Recruitment expert says growing mismatch between job seekers’ expectation and employers’ needs, overprotection of permanent workers pose threat to Korean job market

When David Swan, an expert with 10 years of experience in the recruitment industry, came to Korea, he was surprised to see Korean job candidates entering the labor force relatively later than its neighboring Asian countries.

What he witnessed in Korea was a large number of young job seekers, who are highly educated and overqualified, aiming for jobs that are in short supply or waiting for a job they want.

Swan, who has served as managing director of global recruitment consulting firm Robert Walters‘ Korea and Japan Office, pointed to the growing mismatch between young people’s career expectations and available jobs as one of the biggest challenges facing the Korean labor market in an interview with The Korea Herald. 

David Swan, managing director of global recruitment consulting firm Robert Walters‘ Korea and Japan Office (Robert Walters Korea)
David Swan, managing director of global recruitment consulting firm Robert Walters‘ Korea and Japan Office (Robert Walters Korea)

Robert Walters Korea, a Seoul branch of the London-based outsourcing firm, has provided recruitment services to local job candidates and clients -- mostly Seoul-based foreign firms and foreign embassies -- in various industries since its opening in 2010.

“I think the expectations that the young generation brings to the workforce are not realistic,” Swan said. “A lot of their expectations about life at workplaces have been built around examples like Facebook and Google. They imagine that workplaces would be about coming up with the greatest ideas to change the world.”

According to him, easier access to information on the back of the high-speed internet has worsened a mismatch between the supply of graduates and employers’ needs, not only in Korea, but also around the world.

“This generation didn’t have to not know anything. As soon as they don‘t know anything, they go to the internet. So they need to be certain when they (can) get the first promotion or become a CEO of their companies,” he said. “But the current (economic) structure cannot provide a lot of the certainty they desire and that’s why the millennial generation quits a job so quickly.”
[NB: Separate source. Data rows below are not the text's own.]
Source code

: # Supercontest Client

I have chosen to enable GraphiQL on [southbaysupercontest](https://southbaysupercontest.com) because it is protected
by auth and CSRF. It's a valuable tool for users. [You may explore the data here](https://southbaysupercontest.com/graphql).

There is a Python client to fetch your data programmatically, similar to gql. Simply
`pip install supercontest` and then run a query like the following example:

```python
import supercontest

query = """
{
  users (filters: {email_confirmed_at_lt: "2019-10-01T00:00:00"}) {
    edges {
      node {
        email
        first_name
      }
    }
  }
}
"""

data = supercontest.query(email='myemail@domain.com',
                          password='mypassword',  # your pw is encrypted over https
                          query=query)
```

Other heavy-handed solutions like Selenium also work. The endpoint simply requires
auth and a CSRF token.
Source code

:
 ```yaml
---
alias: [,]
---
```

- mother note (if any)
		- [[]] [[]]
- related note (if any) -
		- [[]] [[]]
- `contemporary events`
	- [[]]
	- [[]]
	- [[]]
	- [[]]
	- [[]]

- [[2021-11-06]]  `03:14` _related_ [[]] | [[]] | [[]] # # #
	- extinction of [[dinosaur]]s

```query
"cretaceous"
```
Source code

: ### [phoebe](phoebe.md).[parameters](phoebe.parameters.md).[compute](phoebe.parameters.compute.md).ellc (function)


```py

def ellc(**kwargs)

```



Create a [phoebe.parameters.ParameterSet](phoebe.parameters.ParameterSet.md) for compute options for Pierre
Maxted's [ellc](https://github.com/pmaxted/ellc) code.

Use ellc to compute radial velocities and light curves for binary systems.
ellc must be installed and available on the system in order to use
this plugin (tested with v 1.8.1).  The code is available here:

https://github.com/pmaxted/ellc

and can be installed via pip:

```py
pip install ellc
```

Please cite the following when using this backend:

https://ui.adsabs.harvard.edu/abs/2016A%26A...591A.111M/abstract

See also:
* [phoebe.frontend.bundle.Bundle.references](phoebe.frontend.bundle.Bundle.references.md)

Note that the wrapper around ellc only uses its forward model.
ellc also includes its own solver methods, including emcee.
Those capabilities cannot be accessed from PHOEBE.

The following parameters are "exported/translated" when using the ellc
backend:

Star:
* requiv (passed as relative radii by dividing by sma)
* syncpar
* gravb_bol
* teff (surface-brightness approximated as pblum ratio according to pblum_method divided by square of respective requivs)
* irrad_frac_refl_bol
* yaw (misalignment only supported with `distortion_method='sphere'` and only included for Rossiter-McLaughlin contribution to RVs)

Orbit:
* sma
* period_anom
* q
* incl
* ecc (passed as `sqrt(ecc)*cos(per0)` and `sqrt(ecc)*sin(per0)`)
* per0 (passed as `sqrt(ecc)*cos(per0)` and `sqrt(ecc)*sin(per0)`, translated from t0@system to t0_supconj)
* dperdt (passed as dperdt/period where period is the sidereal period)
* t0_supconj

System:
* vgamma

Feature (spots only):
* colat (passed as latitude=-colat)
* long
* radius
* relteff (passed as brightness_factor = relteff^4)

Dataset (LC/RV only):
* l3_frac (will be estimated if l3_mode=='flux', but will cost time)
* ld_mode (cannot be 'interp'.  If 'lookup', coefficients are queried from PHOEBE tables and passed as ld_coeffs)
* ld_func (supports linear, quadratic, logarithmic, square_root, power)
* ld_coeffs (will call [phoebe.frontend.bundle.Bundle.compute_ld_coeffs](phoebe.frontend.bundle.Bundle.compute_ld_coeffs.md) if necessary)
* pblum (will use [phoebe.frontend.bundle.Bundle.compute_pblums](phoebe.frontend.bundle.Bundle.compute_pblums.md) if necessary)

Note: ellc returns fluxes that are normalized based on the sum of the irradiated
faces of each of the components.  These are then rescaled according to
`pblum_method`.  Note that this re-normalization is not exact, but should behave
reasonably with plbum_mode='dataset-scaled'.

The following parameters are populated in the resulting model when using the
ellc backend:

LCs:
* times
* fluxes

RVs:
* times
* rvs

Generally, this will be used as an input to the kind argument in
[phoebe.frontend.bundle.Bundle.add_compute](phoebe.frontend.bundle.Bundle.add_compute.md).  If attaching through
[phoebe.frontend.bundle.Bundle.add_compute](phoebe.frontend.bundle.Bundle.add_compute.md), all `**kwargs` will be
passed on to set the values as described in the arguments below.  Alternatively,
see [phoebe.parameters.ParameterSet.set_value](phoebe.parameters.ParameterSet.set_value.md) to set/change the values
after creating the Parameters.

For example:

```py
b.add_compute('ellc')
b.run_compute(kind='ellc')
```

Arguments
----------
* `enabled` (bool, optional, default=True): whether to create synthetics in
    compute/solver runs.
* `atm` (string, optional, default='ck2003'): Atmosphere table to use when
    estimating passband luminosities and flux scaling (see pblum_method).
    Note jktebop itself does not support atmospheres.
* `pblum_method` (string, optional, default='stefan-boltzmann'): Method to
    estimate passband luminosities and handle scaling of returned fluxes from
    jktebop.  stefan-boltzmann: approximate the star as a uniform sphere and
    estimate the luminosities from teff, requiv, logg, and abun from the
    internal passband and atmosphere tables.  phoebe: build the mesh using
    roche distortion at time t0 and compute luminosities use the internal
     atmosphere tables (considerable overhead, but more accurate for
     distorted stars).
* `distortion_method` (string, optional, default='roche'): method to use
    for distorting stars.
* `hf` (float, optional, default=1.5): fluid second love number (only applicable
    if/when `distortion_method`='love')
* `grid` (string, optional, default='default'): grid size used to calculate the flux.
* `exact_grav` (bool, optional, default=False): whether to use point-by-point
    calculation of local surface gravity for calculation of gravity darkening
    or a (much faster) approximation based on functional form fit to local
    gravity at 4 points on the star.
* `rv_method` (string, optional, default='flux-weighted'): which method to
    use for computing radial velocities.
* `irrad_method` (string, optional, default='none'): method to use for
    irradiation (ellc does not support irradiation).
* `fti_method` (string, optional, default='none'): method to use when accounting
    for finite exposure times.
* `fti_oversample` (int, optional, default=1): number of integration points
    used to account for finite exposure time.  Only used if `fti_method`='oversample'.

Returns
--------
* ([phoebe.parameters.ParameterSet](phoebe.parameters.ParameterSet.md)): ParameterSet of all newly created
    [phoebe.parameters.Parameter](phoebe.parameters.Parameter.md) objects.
In South Korea, nearly one in three newly hired employees (27.7 percent) quit within a year, according to a 2016 survey on 306 firms by the Korea Employer’s Federation. The poll showed that 49.1 percent of them left work after failing to adapt to their companies, followed by those discontent with the pay and welfare (20 percent) and those unhappy with their work environment (15.9 percent).

The mismatch in Korea might be more extreme, due to a social atmosphere focusing on years-long higher education and worries over poor working conditions at small and medium-sized companies.

According to a survey on 11,155 SMEs released last year by the Ministry of Industry, Trade and Resources, 95.3 percent of the job vacancies were concentrated in the companies with less than 500 employees.

A survey by a recruitment firm Saramin this year found that 8 in 10 companies had not been able to hire enough people. Of them, 34.6 percent said that they could not even fill 10 percent of their job vacancies.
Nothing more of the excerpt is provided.